▸ WORK REQUEST: Copy each line of the data below exactly, leaving out pictures.

Stored data entries:
=======

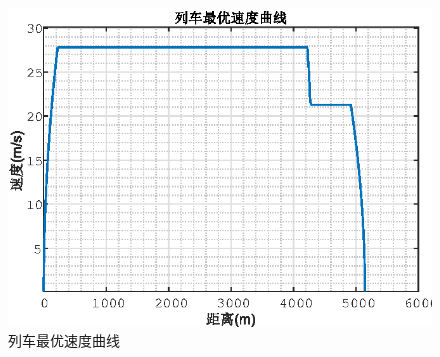 \documentclass[12pt,a4paper]{nmmcm}
\begin{document}
\begin{figure}[H]
\centering
\includegraphics{figures/zysd.eps}
\caption{列车最优速度曲线}\label{zuiyou}
\end{figure}
\end{document}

=======

▸ RESPONSE BOX:
 \documentclass[12pt,a4paper]{nmmcm}
\begin{document}
\begin{figure}[H]
\centering
\includegraphics{figures/zysd.eps}
\caption{列车最优速度曲线}\label{zuiyou}
\end{figure}
\end{document}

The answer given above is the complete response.